Nicole Jones is one busy entrepreneur. A 2013 graduate of L’Academie de Cuisine cooking school in Gaithersburg (now closed), she opened Stomping Ground in Del Ray in May 2015, taking the neighborhood by storm with her addictive, ultra-flaky biscuits and fried chicken brined in buttermilk and hot sauce. In December, Jones opened a second café by the same name at A Taste of Urbanspace inside Tysons Galleria.
What brought you to this area?
I came here to go to cooking school and a little bit for love. The love part didn’t work.
The South clearly inspires your menus. Are you from there?
My father is from Mississippi. He was a Marine Corps fighter pilot. My mother is from the Midwest. I learned to cook from her side of the family, but I grew up in a suburb of Atlanta. You have to love a place with a network of roadside gas stations with great food. Buddy’s Gas Station had the best biscuits. Some lady would come in at 4 a.m. to make them.
What’s your take on that tradition?
There’s this idea that Southern food is somehow lowbrow. The interpretation of Southern cuisine when you leave the South is a very male approach. It’s either pork in every way or a weird soul-food mashup. I source ingredients as well as most fine-dining restaurants, and do as little to those ingredients as possible.
Name some of your sources?
Tuscarora [Organic Growers Cooperative] for produce and salad mixes; Whiffletree Farm in Warrenton for pork and beef; a small chicken farmer in Maryland; Little Wild Things Farm [in D.C.] for microgreens; Rare Bird Coffee Roasters in Falls Church; Five Acre Farms in New York for our milk. Over 50 percent of what we buy is small, locally sourced and, when we can, organic.
What led you to the former Isabella Eatery space in Tysons?
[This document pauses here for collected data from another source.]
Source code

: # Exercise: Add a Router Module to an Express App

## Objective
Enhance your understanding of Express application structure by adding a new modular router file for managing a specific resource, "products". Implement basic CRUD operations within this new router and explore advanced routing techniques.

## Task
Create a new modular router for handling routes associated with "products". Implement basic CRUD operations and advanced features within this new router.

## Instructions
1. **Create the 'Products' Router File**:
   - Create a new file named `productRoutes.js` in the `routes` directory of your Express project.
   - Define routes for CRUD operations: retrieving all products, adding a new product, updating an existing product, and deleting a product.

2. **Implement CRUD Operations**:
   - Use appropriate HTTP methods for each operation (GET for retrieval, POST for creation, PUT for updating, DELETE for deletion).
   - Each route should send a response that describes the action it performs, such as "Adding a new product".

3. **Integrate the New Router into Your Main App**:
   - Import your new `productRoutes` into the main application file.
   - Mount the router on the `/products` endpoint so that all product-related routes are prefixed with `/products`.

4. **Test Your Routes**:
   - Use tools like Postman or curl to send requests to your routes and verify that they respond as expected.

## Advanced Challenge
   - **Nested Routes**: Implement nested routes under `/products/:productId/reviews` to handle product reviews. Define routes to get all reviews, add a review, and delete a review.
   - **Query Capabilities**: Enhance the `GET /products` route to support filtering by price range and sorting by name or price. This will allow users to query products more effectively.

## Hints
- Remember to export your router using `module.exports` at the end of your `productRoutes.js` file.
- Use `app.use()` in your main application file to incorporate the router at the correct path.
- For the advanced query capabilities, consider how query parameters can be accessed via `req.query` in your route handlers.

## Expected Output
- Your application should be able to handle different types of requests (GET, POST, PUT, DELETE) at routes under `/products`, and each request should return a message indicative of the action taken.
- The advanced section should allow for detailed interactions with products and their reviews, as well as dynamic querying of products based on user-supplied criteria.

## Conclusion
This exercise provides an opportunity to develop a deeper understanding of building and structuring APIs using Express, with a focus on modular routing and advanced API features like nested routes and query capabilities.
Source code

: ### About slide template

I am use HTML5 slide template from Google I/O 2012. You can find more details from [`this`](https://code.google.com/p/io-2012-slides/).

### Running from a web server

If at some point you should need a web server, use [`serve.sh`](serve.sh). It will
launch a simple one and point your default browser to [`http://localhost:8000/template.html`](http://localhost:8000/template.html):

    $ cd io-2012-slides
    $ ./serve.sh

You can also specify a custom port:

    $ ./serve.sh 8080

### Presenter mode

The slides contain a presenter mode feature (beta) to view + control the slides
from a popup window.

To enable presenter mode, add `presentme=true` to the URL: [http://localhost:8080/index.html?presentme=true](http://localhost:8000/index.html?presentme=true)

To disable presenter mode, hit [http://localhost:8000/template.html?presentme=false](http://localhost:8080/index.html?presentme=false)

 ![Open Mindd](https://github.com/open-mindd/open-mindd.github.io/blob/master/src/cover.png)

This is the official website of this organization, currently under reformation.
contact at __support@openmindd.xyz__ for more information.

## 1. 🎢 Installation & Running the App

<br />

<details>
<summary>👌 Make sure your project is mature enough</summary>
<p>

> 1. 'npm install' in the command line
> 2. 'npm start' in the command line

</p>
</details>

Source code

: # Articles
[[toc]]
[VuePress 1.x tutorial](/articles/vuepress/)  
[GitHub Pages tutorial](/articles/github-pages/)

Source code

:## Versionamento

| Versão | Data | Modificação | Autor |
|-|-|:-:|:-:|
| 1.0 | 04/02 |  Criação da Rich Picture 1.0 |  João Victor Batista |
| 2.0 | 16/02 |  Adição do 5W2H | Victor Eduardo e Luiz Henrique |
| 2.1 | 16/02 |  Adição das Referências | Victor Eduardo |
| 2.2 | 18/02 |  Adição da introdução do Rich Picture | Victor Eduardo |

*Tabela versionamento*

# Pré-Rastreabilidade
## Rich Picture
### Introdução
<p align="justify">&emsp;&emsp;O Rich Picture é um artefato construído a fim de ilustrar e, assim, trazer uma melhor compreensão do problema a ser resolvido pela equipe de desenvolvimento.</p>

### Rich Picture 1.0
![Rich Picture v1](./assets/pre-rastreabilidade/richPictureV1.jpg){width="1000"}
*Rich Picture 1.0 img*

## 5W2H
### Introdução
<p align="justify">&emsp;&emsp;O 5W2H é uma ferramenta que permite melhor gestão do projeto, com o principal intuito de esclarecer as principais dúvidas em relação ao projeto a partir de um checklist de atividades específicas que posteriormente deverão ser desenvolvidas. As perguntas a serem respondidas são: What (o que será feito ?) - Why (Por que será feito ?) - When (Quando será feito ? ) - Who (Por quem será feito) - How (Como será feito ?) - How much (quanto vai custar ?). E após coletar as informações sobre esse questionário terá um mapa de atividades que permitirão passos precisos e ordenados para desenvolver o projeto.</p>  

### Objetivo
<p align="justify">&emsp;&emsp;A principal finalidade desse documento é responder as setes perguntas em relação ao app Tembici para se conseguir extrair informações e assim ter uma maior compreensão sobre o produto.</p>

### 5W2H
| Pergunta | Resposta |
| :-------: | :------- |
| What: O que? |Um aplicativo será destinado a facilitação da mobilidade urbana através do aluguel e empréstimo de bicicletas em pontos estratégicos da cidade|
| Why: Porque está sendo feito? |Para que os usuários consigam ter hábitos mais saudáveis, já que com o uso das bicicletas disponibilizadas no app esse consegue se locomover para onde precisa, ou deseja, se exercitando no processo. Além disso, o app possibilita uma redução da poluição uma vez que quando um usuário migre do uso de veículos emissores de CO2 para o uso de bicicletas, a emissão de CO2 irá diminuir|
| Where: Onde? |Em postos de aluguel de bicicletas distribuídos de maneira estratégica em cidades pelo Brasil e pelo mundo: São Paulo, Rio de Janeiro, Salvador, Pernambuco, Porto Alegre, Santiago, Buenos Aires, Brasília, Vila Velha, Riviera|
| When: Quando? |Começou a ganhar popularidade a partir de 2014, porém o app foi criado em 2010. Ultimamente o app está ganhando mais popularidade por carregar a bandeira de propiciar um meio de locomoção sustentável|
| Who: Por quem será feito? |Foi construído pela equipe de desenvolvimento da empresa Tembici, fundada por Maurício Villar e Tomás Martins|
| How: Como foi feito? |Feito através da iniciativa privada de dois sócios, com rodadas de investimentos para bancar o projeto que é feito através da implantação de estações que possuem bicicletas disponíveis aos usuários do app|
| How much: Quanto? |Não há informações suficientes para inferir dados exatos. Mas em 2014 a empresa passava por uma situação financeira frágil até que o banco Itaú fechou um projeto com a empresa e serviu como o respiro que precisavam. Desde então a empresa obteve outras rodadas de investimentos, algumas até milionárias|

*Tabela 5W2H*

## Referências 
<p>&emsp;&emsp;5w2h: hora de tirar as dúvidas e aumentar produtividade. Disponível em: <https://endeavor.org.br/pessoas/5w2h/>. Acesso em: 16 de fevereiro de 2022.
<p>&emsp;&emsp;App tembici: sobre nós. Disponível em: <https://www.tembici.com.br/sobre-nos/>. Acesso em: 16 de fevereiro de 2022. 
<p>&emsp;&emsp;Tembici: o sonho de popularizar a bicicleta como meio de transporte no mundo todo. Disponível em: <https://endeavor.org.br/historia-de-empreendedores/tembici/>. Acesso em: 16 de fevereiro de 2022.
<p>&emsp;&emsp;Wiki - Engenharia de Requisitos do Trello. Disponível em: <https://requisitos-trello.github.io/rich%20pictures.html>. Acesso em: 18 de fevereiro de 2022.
About a year ago I realized I wanted to do another [café]. I was fidgeting. My broker wanted me to look at the Tysons space. I said, “Pass!” But he persisted. I spent time there and realized that people were hanging out there all day, but there was nothing for them to do. I wanted to bring a neighborhood vibe to where there’s not a lot of that going on. Secondly, I felt like I could right a wrong—be a better version of what this industry puts out.
How is it going?
It has been the most humbling experience of my life. I’m excited about the potential, but opening a second place is hard! I am spoiled in Del Ray. I had such an ego—I’m a woman, I’m queer, I’m the anti-Mike Isabella, they’re going to love me! And it’s not true. I’m finding my niche here, but it is going to be a lot slower.